The proposals in the paper give the clearest indication so far of the likely outcome of the expensive inquisition into the union movement when the Commission releases its findings in December.
The document presents little more than a sweeping wish list of restrictions on the rights of union officials and the ability of unions to carry out their work to benefit members.
Among the ideas presented for “discussion” is further restricting right of entry provisions, making it harder for unions to enter worksites to investigate safety and other breaches by employers.
In this, as well as other proposals, the pro-employer bias of the commission is clear. Rather than the importance of union right of entry in preventing workplace deaths and protecting work conditions, the paper is concerned with union right of entry powers as a “serious encroachment upon liberty” to be curtailed.
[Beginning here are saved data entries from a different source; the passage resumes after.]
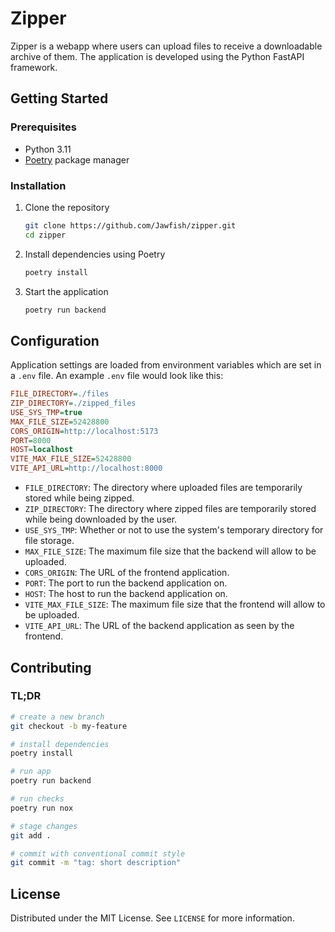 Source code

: # Zipper

Zipper is a webapp where users can upload files to receive a downloadable archive of them. The application is developed using the Python FastAPI framework.

## Getting Started

### Prerequisites

- Python 3.11
- [Poetry](https://python-poetry.org/) package manager

### Installation

1. Clone the repository

    ```bash
    git clone https://github.com/Jawfish/zipper.git
    cd zipper
    ```

2. Install dependencies using Poetry

    ```bash
    poetry install
    ```

3. Start the application

    ```bash
    poetry run backend
    ```

## Configuration

Application settings are loaded from environment variables which are set in a `.env` file. An example `.env` file would look like this:

```ini
FILE_DIRECTORY=./files
ZIP_DIRECTORY=./zipped_files
USE_SYS_TMP=true
MAX_FILE_SIZE=52428800
CORS_ORIGIN=http://localhost:5173
PORT=8000
HOST=localhost
VITE_MAX_FILE_SIZE=52428800
VITE_API_URL=http://localhost:8000
```

- `FILE_DIRECTORY`: The directory where uploaded files are temporarily stored while being zipped.
- `ZIP_DIRECTORY`: The directory where zipped files are temporarily stored while being downloaded by the user.
- `USE_SYS_TMP`: Whether or not to use the system's temporary directory for file storage.
- `MAX_FILE_SIZE`: The maximum file size that the backend will allow to be uploaded.
- `CORS_ORIGIN`: The URL of the frontend application.
- `PORT`: The port to run the backend application on.
- `HOST`: The host to run the backend application on.
- `VITE_MAX_FILE_SIZE`: The maximum file size that the frontend will allow to be uploaded.
- `VITE_API_URL`: The URL of the backend application as seen by the frontend.

## Contributing

### TL;DR

```bash
# create a new branch
git checkout -b my-feature

# install dependencies
poetry install

# run app
poetry run backend

# run checks
poetry run nox

# stage changes
git add .

# commit with conventional commit style
git commit -m "tag: short description"
```

## License

Distributed under the MIT License. See `LICENSE` for more information.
Directly targeting union militancy, the paper also suggests new police “move on” powers to break up picket lines and protests at construction sites.
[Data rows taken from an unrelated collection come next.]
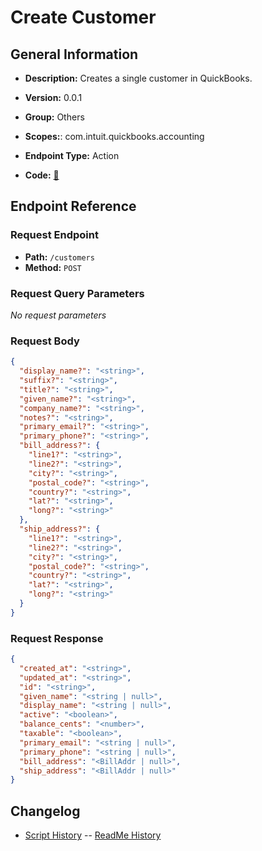 # Create Customer

## General Information

- **Description:** Creates a single customer in QuickBooks.

- **Version:** 0.0.1
- **Group:** Others
- **Scopes:**: com.intuit.quickbooks.accounting
- **Endpoint Type:** Action
- **Code:** [🔗](https://github.com/NangoHQ/integration-templates/tree/main/integrations/quickbooks-sandbox/actions/create-customer.ts)

## Endpoint Reference

### Request Endpoint

- **Path:** `/customers`
- **Method:** `POST`

### Request Query Parameters

_No request parameters_

### Request Body

```json
{
  "display_name?": "<string>",
  "suffix?": "<string>",
  "title?": "<string>",
  "given_name?": "<string>",
  "company_name?": "<string>",
  "notes?": "<string>",
  "primary_email?": "<string>",
  "primary_phone?": "<string>",
  "bill_address?": {
    "line1?": "<string>",
    "line2?": "<string>",
    "city?": "<string>",
    "postal_code?": "<string>",
    "country?": "<string>",
    "lat?": "<string>",
    "long?": "<string>"
  },
  "ship_address?": {
    "line1?": "<string>",
    "line2?": "<string>",
    "city?": "<string>",
    "postal_code?": "<string>",
    "country?": "<string>",
    "lat?": "<string>",
    "long?": "<string>"
  }
}
```

### Request Response

```json
{
  "created_at": "<string>",
  "updated_at": "<string>",
  "id": "<string>",
  "given_name": "<string | null>",
  "display_name": "<string | null>",
  "active": "<boolean>",
  "balance_cents": "<number>",
  "taxable": "<boolean>",
  "primary_email": "<string | null>",
  "primary_phone": "<string | null>",
  "bill_address": "<BillAddr | null>",
  "ship_address": "<BillAddr | null>"
}
```

## Changelog

- [Script History](https://github.com/NangoHQ/integration-templates/commits/main/integrations/quickbooks-sandbox/actions/create-customer.ts)
-- [ReadMe History](https://github.com/NangoHQ/integration-templates/commits/main/integrations/quickbooks-sandbox/actions/create-customer.md)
Under the proposed new laws, anyone who failed to leave an area within 15 minutes of a police direction would be guilty of an offence, and conviction would be grounds to automatically ban a person from holding any union office.
Other suggestions floated include the recording of union meetings, removing default superannuation schemes from enterprise agreements, and creating an “independent” statutory regulator to monitor unions.
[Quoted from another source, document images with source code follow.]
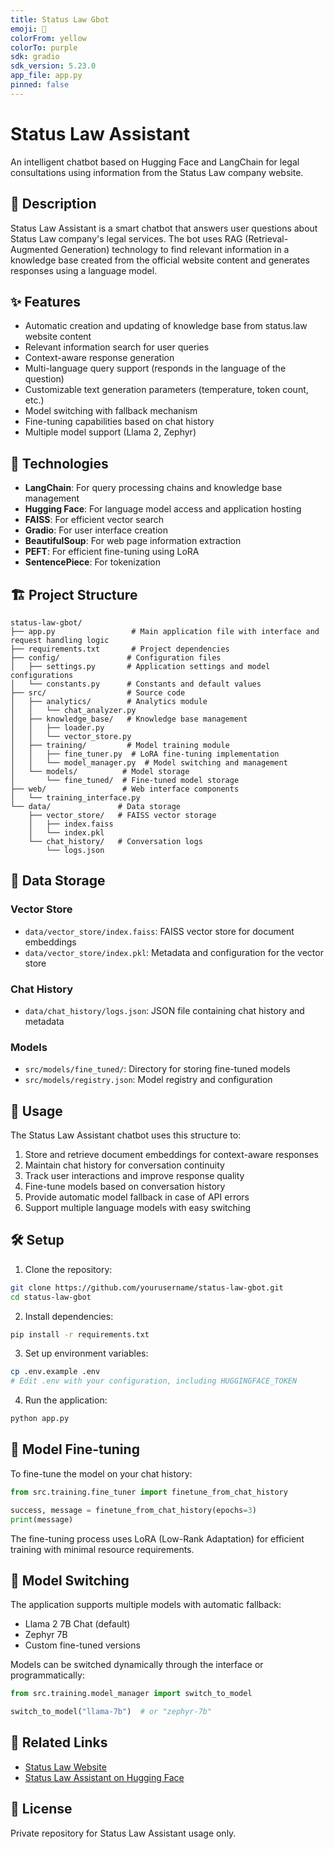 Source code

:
 ```yaml
---
title: Status Law Gbot
emoji: 💬
colorFrom: yellow
colorTo: purple
sdk: gradio
sdk_version: 5.23.0
app_file: app.py
pinned: false
---
```


# Status Law Assistant

An intelligent chatbot based on Hugging Face and LangChain for legal consultations using information from the Status Law company website.

## 📝 Description

Status Law Assistant is a smart chatbot that answers user questions about Status Law company's legal services. The bot uses RAG (Retrieval-Augmented Generation) technology to find relevant information in a knowledge base created from the official website content and generates responses using a language model.

## ✨ Features

- Automatic creation and updating of knowledge base from status.law website content
- Relevant information search for user queries
- Context-aware response generation
- Multi-language query support (responds in the language of the question)
- Customizable text generation parameters (temperature, token count, etc.)
- Model switching with fallback mechanism
- Fine-tuning capabilities based on chat history
- Multiple model support (Llama 2, Zephyr)

## 🚀 Technologies

- **LangChain**: For query processing chains and knowledge base management
- **Hugging Face**: For language model access and application hosting
- **FAISS**: For efficient vector search
- **Gradio**: For user interface creation
- **BeautifulSoup**: For web page information extraction
- **PEFT**: For efficient fine-tuning using LoRA
- **SentencePiece**: For tokenization

## 🏗️ Project Structure

```
status-law-gbot/
├── app.py                 # Main application file with interface and request handling logic
├── requirements.txt       # Project dependencies
├── config/               # Configuration files
│   ├── settings.py       # Application settings and model configurations
│   └── constants.py      # Constants and default values
├── src/                  # Source code
│   ├── analytics/        # Analytics module
│   │   └── chat_analyzer.py
│   ├── knowledge_base/   # Knowledge base management
│   │   ├── loader.py
│   │   └── vector_store.py
│   ├── training/         # Model training module
│   │   ├── fine_tuner.py  # LoRA fine-tuning implementation
│   │   └── model_manager.py  # Model switching and management
│   └── models/          # Model storage
│       └── fine_tuned/  # Fine-tuned model storage
├── web/                 # Web interface components
│   └── training_interface.py
└── data/               # Data storage
    ├── vector_store/   # FAISS vector storage
    │   ├── index.faiss
    │   └── index.pkl
    └── chat_history/   # Conversation logs
        └── logs.json
```

## 💾 Data Storage

### Vector Store
- `data/vector_store/index.faiss`: FAISS vector store for document embeddings
- `data/vector_store/index.pkl`: Metadata and configuration for the vector store

### Chat History
- `data/chat_history/logs.json`: JSON file containing chat history and metadata

### Models
- `src/models/fine_tuned/`: Directory for storing fine-tuned models
- `src/models/registry.json`: Model registry and configuration

## 🚀 Usage

The Status Law Assistant chatbot uses this structure to:
1. Store and retrieve document embeddings for context-aware responses
2. Maintain chat history for conversation continuity
3. Track user interactions and improve response quality
4. Fine-tune models based on conversation history
5. Provide automatic model fallback in case of API errors
6. Support multiple language models with easy switching

## 🛠️ Setup

1. Clone the repository:
```bash
git clone https://github.com/yourusername/status-law-gbot.git
cd status-law-gbot
```

2. Install dependencies:
```bash
pip install -r requirements.txt
```

3. Set up environment variables:
```bash
cp .env.example .env
# Edit .env with your configuration, including HUGGINGFACE_TOKEN
```

4. Run the application:
```bash
python app.py
```

## 🔧 Model Fine-tuning

To fine-tune the model on your chat history:

```python
from src.training.fine_tuner import finetune_from_chat_history

success, message = finetune_from_chat_history(epochs=3)
print(message)
```

The fine-tuning process uses LoRA (Low-Rank Adaptation) for efficient training with minimal resource requirements.

## 🔄 Model Switching

The application supports multiple models with automatic fallback:

- Llama 2 7B Chat (default)
- Zephyr 7B
- Custom fine-tuned versions

Models can be switched dynamically through the interface or programmatically:

```python
from src.training.model_manager import switch_to_model

switch_to_model("llama-7b")  # or "zephyr-7b"
```

## 🔗 Related Links

- [Status Law Website](https://status.law)
- [Status Law Assistant on Hugging Face](https://huggingface.co/spaces/Rulga/status-law-assistant)

## 📝 License

Private repository for Status Law Assistant usage only.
The paper also proposes making unions subject to a number of laws modelled on the Corporations Act and the Australian Securities and Investments Commission. These include the introduction external audits of union finances and massively increasing fines and duties of officials.
For example, echoing the Fair Work (Registered Organisations) Amendment Bill currently before federal parliament, the paper suggests increasing penalties for breach of duty by union officials from $10,200 to $204,000.
The paper also proposes the introduction new laws around unions receiving bribes and “corrupting benefits”. The laws would impose fines of up to $17 million on companies that “buy industrial peace” with “under-the-table” payments to unions.
This is despite the Counsel Assisting the Royal Commission, Jeremy Stoljar, repeatedly confusing actual bribes and legitimate employer contributions to training funds during cross-examination at the Commission.
The Construction Forestry Mining and Energy Union (CFMEU) slammed the proposal as unnecessary and over the top, pointing out that are bribes are already illegal, and that the union had no tolerance for such behaviour anyway.
|Dave Noonan, CFMEU|
The explicitly political nature of the royal commission is also evident in the paper. Despite repeated assertions of neutrality, the paper is also littered with references to the political power and influence of unions, particularly in relation to the Labor Party.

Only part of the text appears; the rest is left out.